Bitcoin’s Correlation with Equity Market Rises as Risk Appetite Declines

Stocks soared then fell on Friday as traders absorbed the latest US job statistics. Bitcoin quickly followed suit, making roughly identical movements. The world’s biggest digital currency fell as much as 3.4 percent throughout the day, trading about $54,960, or 20% below recent record highs. On Saturday, Bitcoin continued its downtrend and hit a low of about 41,600, reflecting a loss of about 20% in a week. On Friday, the US equities also sank, with the S&P 500 Index down 1.1 percent in New York at 1:10 p.m.

Bitcoin and the stock market have often traded in lockstep in recent weeks. Indeed, Bitcoin’s 100-day correlation coefficient with the S&P 500 is 0.33, one of the highest values this year. Bitcoin has long been hailed as an asset that is decoupled from regular financial markets by proponents. A coefficient of one indicates that the assets are moving in lockstep, while a coefficient of negative one indicates that they are going in opposing directions.

“The cryptocurrency sector views Bitcoin as a very low-risk investment. Additionally, it considers some of the other currencies as a higher-risk alternative. However, when we take a step back, the rest of us see Bitcoin as a high-risk investment in the larger financial landscape,” Liz Young, head of investment strategy at SoFi, said. “So it’s all up to your viewpoint and degree of comfort.”

Bitcoin is having a difficult week and is on track to register its fourth consecutive day of declines.
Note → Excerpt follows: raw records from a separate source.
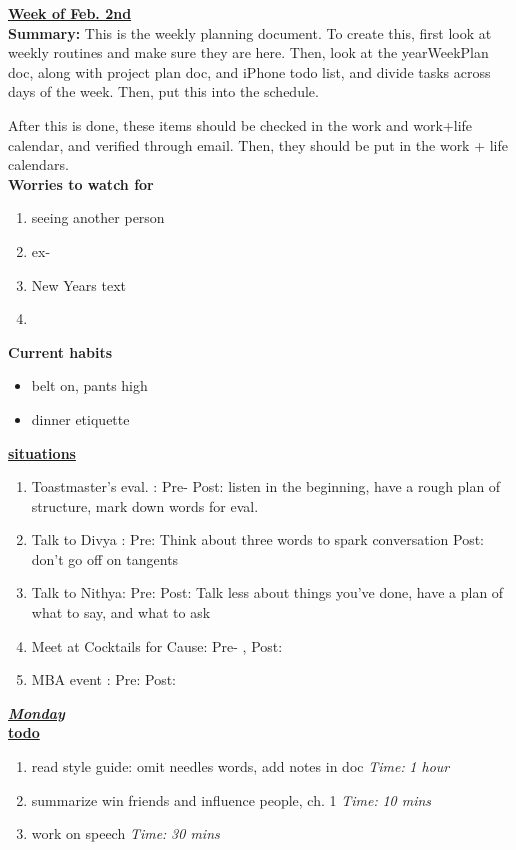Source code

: \documentclass[11pt]{article}
\newcommand{\timeEst}[1]{\textit{Time:} \textit{#1}}
\begin{document}
{\huge{\underline{\textbf{Week of Feb. 2nd}}}} \\

\textbf{Summary:} This is the weekly planning document. To create
this, first look at weekly routines and make sure they are here. Then,
look at the yearWeekPlan doc, along with project plan doc, and iPhone
todo list, and divide tasks across days of the week. Then, put this
into the schedule.

After this is done, these items should be checked in the work and
work+life calendar, and verified through email.
Then, they should be put in the work + life
calendars. \\

\textbf{Worries to watch for} \\
\begin{enumerate}
\item seeing another person
\item ex-
\item New Years text
\item
\end{enumerate}

\textbf{Current habits}\\
\begin{itemize}
\item belt on, pants high
\item dinner etiquette
\end{itemize}

\underline{\textbf{situations}} \\
\begin{enumerate}
\item Toastmaster's eval. :  Pre-     Post: listen in the beginning, have a rough plan of structure, mark down words for eval.
\item Talk to Divya :  Pre: Think about three words to spark conversation    Post: don't go off on tangents
\item Talk to Nithya: Pre:  Post:  Talk less about things you've done, have a plan of what to say, and what to ask
\item Meet at Cocktails for Cause: Pre- ,  Post:
\item MBA event :   Pre:   Post:
\end{enumerate}

\underline{\textbf{\textit{Monday}}}\\
\underline{\textbf{todo}}\\
\begin{enumerate}
\item read style guide:  omit needles words, add notes in doc  \timeEst{1 hour}
\item summarize win friends and influence people, ch. 1 \timeEst{10 mins}
\item work on speech \timeEst{30 mins}
\end{enumerate}
\end{document}
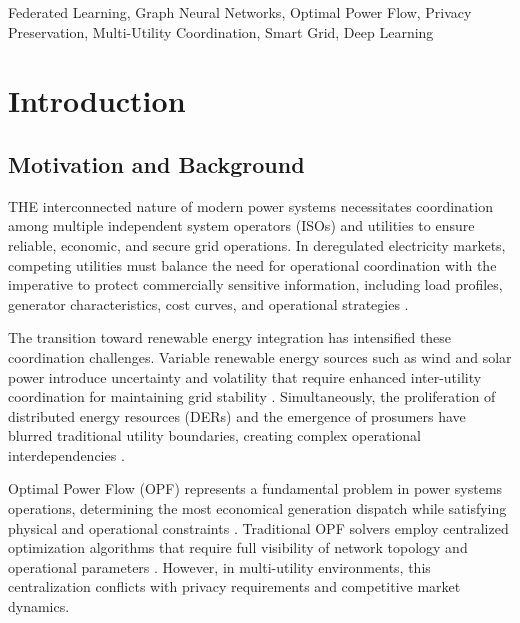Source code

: \documentclass[journal,10pt]{IEEEtran}
\begin{document}
\begin{IEEEkeywords}
Federated Learning, Graph Neural Networks, Optimal Power Flow, Privacy Preservation, Multi-Utility Coordination, Smart Grid, Deep Learning
\end{IEEEkeywords}

\section{Introduction}

\subsection{Motivation and Background}

THE interconnected nature of modern power systems necessitates coordination among multiple independent system operators (ISOs) and utilities to ensure reliable, economic, and secure grid operations. In deregulated electricity markets, competing utilities must balance the need for operational coordination with the imperative to protect commercially sensitive information, including load profiles, generator characteristics, cost curves, and operational strategies \cite{schweppe1988spot, wood2013power}.

The transition toward renewable energy integration has intensified these coordination challenges. Variable renewable energy sources such as wind and solar power introduce uncertainty and volatility that require enhanced inter-utility coordination for maintaining grid stability \cite{chen2023renewable}. Simultaneously, the proliferation of distributed energy resources (DERs) and the emergence of prosumers have blurred traditional utility boundaries, creating complex operational interdependencies \cite{pinson2023distributed}.

Optimal Power Flow (OPF) represents a fundamental problem in power systems operations, determining the most economical generation dispatch while satisfying physical and operational constraints \cite{carpentier1962contribution}. Traditional OPF solvers employ centralized optimization algorithms that require full visibility of network topology and operational parameters \cite{zimmerman2011matpower}. However, in multi-utility environments, this centralization conflicts with privacy requirements and competitive market dynamics.
\end{document}
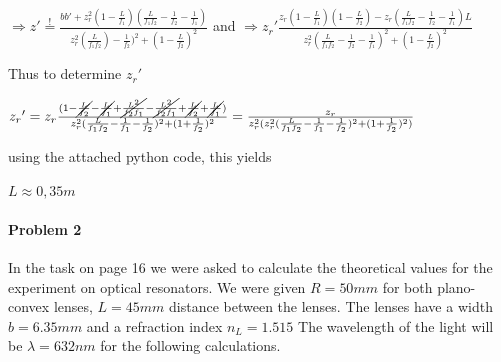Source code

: \documentclass{article}
\newcommand{\mbeq}{\overset{!}{=}}
\begin{document}
$\Rightarrow{} {z}'\mbeq \frac{b{b}'+z_r^2(1-\frac{L}{f_1})(\frac{L}{f_1 f_2}-\frac{1}{f_2}-\frac{1}{f_1})}{z_r^2(\frac{L}{f_1 f_2})-\frac{1}{f_2})^2+(1-\frac{L}{f_2})^2} $
 and
 $\Rightarrow{}{} {z_r}' \frac{z_r(1-\frac{L}{f_1})(1-\frac{L}{f_2})-z_r(\frac{L}{f_1 f_2}-\frac{1}{f_2}-\frac{1}{f_1})L}{z_r^2(\frac{L}{f_1 f_2}-\frac{1}{f_2}-\frac{1}{f_1})^2+(1-\frac{L}{f_2})^2}$
 
 Thus to determine ${z_r}'$
 
 ${z_r}'=z_r\frac{(1-\cancel{\frac{L}{f_2}}-\cancel{\frac{L}{f_1}}+\cancel{\frac{L^2}{f_2 f_1}}-\cancel{\frac{L^2}{f_2 f_1}}+\cancel{\frac{L}{f_2}}+\cancel{\frac{L}{f_1}})}{z_r^2(\frac{L}{f_1 f_2}-\frac{1}{f_1}-\frac{1}{f_2})^2+(1+\frac{1}{f_2})^2}=\frac{z_r}{z_r^2(z_r^2(\frac{L}{f_1 f_2}-\frac{1}{f_1}-\frac{1}{f_2})^2+(1+\frac{1}{f_2})^2)} 
 $
 
 using the attached python code, this yields
 
 $L \approx 0,35 m$


\paragraph{Problem 2}

 In the task on page 16 we were asked to calculate the theoretical values for the experiment on optical resonators. We were given $R=50mm$ for both plano-convex lenses, $L=45mm$ distance between the lenses. The lenses have a width $b=6.35mm$ and a refraction index $n_{L} = 1.515$ The wavelength of the light will be $\lambda = 632nm$ for the following calculations.\\
\end{document}
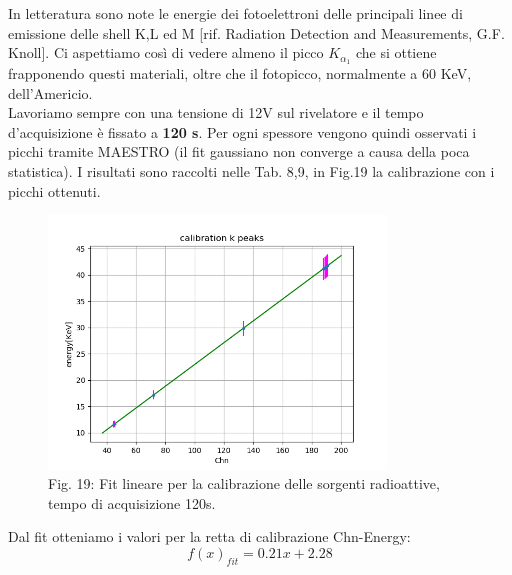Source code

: \documentclass[a4paper]{article}
\begin{document}
In letteratura sono note le energie dei fotoelettroni delle principali linee di emissione delle shell K,L ed M [rif. Radiation Detection and Measurements, G.F. Knoll].
 Ci aspettiamo così di vedere almeno il picco \textbf{$K_{\alpha_{1}}$} che si ottiene frapponendo questi materiali, oltre che il fotopicco, normalmente a 60 KeV, dell'Americio. \\
Lavoriamo sempre con una tensione di 12V sul rivelatore e il tempo d'acquisizione è fissato a \textbf{120 s}. Per ogni spessore vengono quindi osservati i picchi tramite MAESTRO (il fit gaussiano non converge a causa della poca statistica). I risultati sono raccolti nelle Tab. 8,9, in Fig.19 la calibrazione con i picchi ottenuti.\\
\begin{figure}[H]
\includegraphics[width=0.8\textwidth]{calibration_test_signals_new}
        \caption{Fig. 19: Fit lineare per la calibrazione delle sorgenti radioattive, tempo di acquisizione 120s.}
        \label{fig:19}
\end{figure}        
\newpage
Dal fit otteniamo i valori per la retta di calibrazione Chn-Energy:
\begin{equation}
f(x)_{fit}=0.21x+2.28
\end{equation}
\end{document}
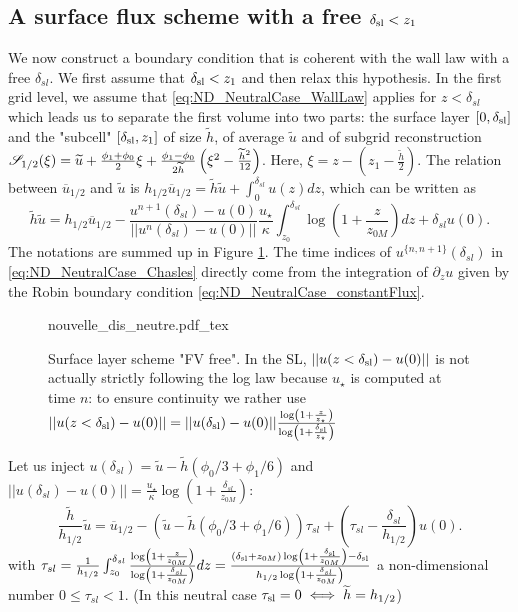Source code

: \subsection{A surface flux scheme with a free $\delta_{\rm sl}<z_1$}
\label{sec:ND_NeutralCase_newSFscheme}
We now construct a boundary condition that is coherent
with the wall law with a free $\delta_{sl}$. We first assume
that $\delta_{\rm sl} < z_1$ and then relax this hypothesis.
In the first grid level, we assume that
\eqref{eq:ND_NeutralCase_WallLaw} applies for $z<\delta_{sl}$
which leads us to separate the 
first volume into two parts: the surface layer $[0,\delta_{\rm sl}]$ and the "subcell" $[\delta_{\rm sl}, z_1]$ of size $\widetilde{h}$, of average $\widetilde{u}$
and of subgrid reconstruction
${\cal S}_{1/2}(\xi) = \widetilde{u} + \frac{\phi_{1} + \phi_{0}}{2} \xi
+ \frac{\phi_{1} - \phi_{0}}{2\widetilde{h}}\left(\xi^2 - \frac{\widetilde{h}^2}{12}\right)
$.
Here, $\xi = z - (z_1 - \frac{\widetilde{h}}{2})$.
The relation between $\overline{u}_{1/2}$ and $\widetilde{u}$ is 
$ h_{1/2}\overline{u}_{1/2} = \widetilde{h}\widetilde{u}
+ \int_0^{\delta_{sl}}u(z)dz$, which can be written as
\begin{equation}
\label{eq:ND_NeutralCase_Chasles}
	\widetilde{h}\widetilde{u} = h_{1/2}\overline{u}_{1/2} - \frac{u^{n+1}(\delta_{sl})-u(0)}{||u^n(\delta_{sl})-u(0)||}\frac{{u_\star}}{\kappa}\int_{z_0}^{\delta_{sl}} \log(1+\frac{z}{z_{0M}}) dz
	+ \delta_{sl} u(0) .
\end{equation}
The notations are summed up in Figure
\ref{fig:ND_NeutralCase_nouvelle_dis_neutre}.
The time indices of $u^{\{n, n+1\}}(\delta_{sl})$
in \eqref{eq:ND_NeutralCase_Chasles} directly come from the integration 
of $\partial_z u$ given by the Robin boundary
condition \eqref{eq:ND_NeutralCase_constantFlux}.
\begin{figure}
	{nouvelle_dis_neutre.pdf_tex}
	\caption{ Surface layer scheme "FV free".
	In the SL, $||u(z<\delta_{\rm sl})-u(0)||$ is not
	actually strictly following the log law because
	$u_\star$ is computed at time $n$: to ensure continuity
	we rather use
	$||u(z<\delta_{\rm sl})-u(0)|| = 
	||u(\delta_{\rm sl})-u(0)|| \frac{\log(
	1+\frac{z}{z_\star})}{\log(1+\frac{\delta_{\rm sl}}{z_\star})}$
	}
	\label{fig:ND_NeutralCase_nouvelle_dis_neutre}
\end{figure}
\par
Let us inject $u(\delta_{sl}) = \widetilde{u} - \widetilde{h}(\phi_0/3 + \phi_1/6)$ and $||u(\delta_{sl})-u(0)|| = \frac{{u_\star}}{\kappa}\log(1+\frac{\delta_{sl}}{z_{0M}})$:
\begin{equation}
	\frac{\widetilde{h}}{h_{1/2}}\widetilde{u} = \overline{u}_{1/2} - \left(\widetilde{u} - \widetilde{h}(\phi_0/3 + \phi_1/6)
	\right)\tau_{sl} +
	(\tau_{sl} - \frac{\delta_{sl}}{h_{1/2}})u(0).
\end{equation}
with $\tau_{sl} = \frac{1}{{h_{1/2}}}\int_{z_0}^{\delta_{sl}} \frac{\log(1+\frac{z}{z_{0M}})}{\log(1+\frac{\delta_{sl}}{z_{0M}})} dz =
\frac{(\delta_{\rm sl} + z_{0M})\log(1+\frac{\delta_{\rm sl}}{z_{0M}}) - \delta_{\rm sl}}{h_{1/2}\log(1+\frac{\delta_{sl}}{z_{0M}})}$ a non-dimensional number $0 \leq\tau_{sl} < 1$. (In this neutral case $\tau_{\rm sl} = 0 \iff \widetilde{h}=h_{1/2}$)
Numerous traders have looked to technical indicators for guidance on the stock’s next possible move. Bitcoin is now challenging its 100-day moving average, while Ether, the second-largest digital currency, is testing its 50-day moving average.

If those critical levels are breached, investors may face more suffering. Despite recent setbacks, Bitcoin is still up over 100% year to date. And crypto bulls remain confident, predicting that Bitcoin – and other cryptocurrencies – may still surge substantially until the end of the year.

Messari CEO and co-founder Ryan Selkis has released a new paper outlining his expectations for 2022; he believes that traders may use certain basic studies to obtain a sense of Bitcoin’s next likely swings. One is the market-value to realized-value measure (or MVRV), which is a ratio of the free-float Bitcoin market cap to the realised value, which aggregates the market value of each coin according to the last time it moved on the blockchain.

The gauge demonstrates that the market capitalization may remain constant while the realized metric increases — and vice versa. Selkis jokes that if the measure goes below 1, he should “sell a kidney or a baby to purchase.”

What would it imply in monetary terms if history were to repeat itself? If we achieve an MVRV of 3 once more this year, we will be in the $100,000-125,000 bracket. Selkis wrote, “Not bad!” “The monarch has no genuine adversary.”